L’addio di Starmer, il riarmo e il club dei guerrapiattisti

Fuori uno. Ieri, con la rovinosa cacciata di del primo ministro britannico dal governo del Labour, perde pezzi il fantomatico “Gruppo E3”, quello dei tre capi di governo “Guerrapiattisti” che hanno soffiato in ogni modo sul fuoco del conflitto tra Ucraina e Russia
Fuori uno. Ieri, con la rovinosa cacciata di Keir Starmer dal governo del Labour, perde pezzi il fantomatico “Gruppo E3”, quello dei tre capi di governo “Guerrapiattisti” che hanno soffiato in ogni modo sul fuoco del conflitto tra Ucraina e Russia (invece di lavorare per favorire un trattato di pace).

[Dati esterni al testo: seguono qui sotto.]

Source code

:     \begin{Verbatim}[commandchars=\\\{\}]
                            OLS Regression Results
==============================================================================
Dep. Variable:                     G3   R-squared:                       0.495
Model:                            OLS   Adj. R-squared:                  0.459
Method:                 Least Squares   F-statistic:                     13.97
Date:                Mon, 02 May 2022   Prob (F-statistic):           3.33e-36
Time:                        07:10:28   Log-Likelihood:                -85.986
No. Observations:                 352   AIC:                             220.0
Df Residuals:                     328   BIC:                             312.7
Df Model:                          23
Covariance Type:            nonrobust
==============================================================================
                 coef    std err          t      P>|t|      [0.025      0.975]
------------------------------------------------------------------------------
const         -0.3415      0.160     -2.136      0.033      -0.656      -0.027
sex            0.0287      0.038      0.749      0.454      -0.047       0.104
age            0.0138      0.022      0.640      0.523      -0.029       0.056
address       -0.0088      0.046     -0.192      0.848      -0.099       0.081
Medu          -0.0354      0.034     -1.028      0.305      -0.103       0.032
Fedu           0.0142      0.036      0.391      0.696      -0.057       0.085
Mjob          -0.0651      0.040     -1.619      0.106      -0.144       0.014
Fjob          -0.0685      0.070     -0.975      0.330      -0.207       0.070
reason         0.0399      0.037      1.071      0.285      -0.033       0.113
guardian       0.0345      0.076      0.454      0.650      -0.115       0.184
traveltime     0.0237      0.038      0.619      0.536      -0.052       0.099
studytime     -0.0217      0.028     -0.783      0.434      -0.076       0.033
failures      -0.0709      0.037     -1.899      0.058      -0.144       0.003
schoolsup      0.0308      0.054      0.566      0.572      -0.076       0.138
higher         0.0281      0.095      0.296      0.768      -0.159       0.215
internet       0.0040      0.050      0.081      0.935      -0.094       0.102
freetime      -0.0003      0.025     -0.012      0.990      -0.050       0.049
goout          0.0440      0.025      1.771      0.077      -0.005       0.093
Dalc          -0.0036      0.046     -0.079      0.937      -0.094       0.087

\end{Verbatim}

Questo strano club, da ieri ha iniziato a dissolversi, eppure solo due settimane fa si era permesso di contestare il legittimo inviato di tutta l’Ue, il portoghese Antonio Costa (unico e legittimo Presidente del Consiglio europeo) e aveva annunciato davvero qualcosa di surreale: il gruppo dei tre premier – infatti – aveva scelto d’arbitrio di tagliare fuori dalla cabina di regia persino alcuni Paesi fondatori (ad esempio il nostro), e addirittura alcuni dei principali alleati dell’Ucraina (ad esempio la Polonia), che pure da Paese confinante aveva sostenuto militarmente lo sforzo bellico e accolto 100mila profughi al confine (solo nelle prime 48 ore della guerra). Per queste scelte, per la linea tenuta su Palestina e Libano, nonché per le sue politiche sociali rigoriste, il governo Starmer ha subìto una incredibile emorragia di consensi in tutte le elezioni suppletive, finché il primo ministro e cancelliere (con la più classica manovra di autoconservazione politica) , dopo aver subìto e favorito ben due scissioni dei propri critici, dopo aver addirittura espulso persino il regista Ken Loach, è stato mandato a casa dai suoi stessi fedelissimi. Prima di andarsene Starmer era riuscito a inimicarsi chiunque, in Gran Bretagna, con un provvedimento che in nome del suddetto rigore, tagliava persino il sussidio per il riscaldamento agli anziani bisognosi. Un Harakiri con cui il Labour aveva regalato consensi sia a sinistra (ai neonati Verdi, trionfanti nelle elezioni amministrative) che a destra a Reform Uk (il partito di Nigel Farage).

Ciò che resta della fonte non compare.